_ASSIGNED TASK_. Give the count of lines in the entries below that contain the string "blob", and only that count.

[Dataset records]
+ + + + + + +
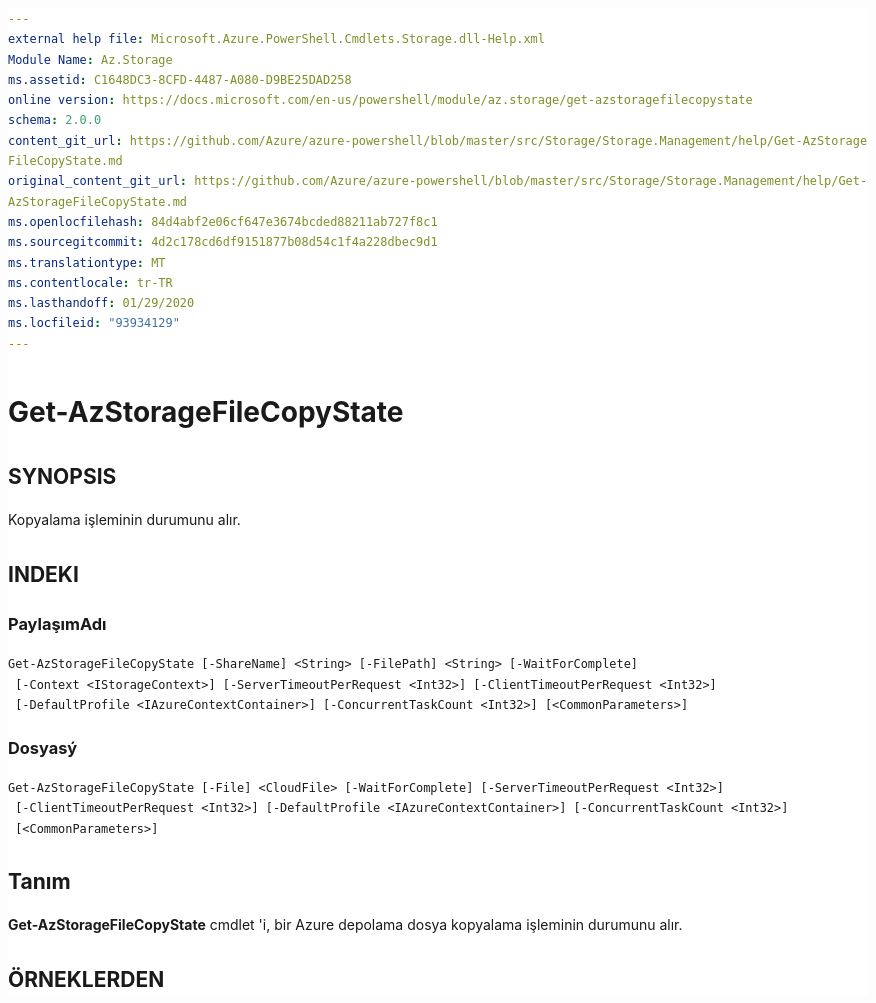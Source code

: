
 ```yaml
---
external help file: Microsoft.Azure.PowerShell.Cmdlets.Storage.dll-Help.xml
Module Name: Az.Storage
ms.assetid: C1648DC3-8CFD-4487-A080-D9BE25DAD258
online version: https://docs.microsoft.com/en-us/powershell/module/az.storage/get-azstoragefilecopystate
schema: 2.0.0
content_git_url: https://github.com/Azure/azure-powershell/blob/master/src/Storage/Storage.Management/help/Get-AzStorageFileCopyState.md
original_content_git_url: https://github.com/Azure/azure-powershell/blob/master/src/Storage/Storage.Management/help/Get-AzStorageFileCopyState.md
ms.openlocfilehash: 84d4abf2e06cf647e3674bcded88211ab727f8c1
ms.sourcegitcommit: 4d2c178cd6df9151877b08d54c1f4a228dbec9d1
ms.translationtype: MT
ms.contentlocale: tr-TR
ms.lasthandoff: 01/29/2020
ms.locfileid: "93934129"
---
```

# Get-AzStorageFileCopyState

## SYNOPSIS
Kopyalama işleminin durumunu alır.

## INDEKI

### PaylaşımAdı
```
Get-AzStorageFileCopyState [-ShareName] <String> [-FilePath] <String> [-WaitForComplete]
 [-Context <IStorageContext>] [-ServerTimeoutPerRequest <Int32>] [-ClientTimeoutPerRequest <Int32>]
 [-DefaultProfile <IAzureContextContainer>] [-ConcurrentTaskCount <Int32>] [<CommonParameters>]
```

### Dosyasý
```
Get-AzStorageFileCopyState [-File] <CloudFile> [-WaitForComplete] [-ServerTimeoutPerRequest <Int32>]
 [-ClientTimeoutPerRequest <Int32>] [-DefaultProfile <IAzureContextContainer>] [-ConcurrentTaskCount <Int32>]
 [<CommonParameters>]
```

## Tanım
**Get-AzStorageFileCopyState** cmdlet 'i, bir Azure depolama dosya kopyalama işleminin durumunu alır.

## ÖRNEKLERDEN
+ + + + + + +
_RESPONSE AREA_. 2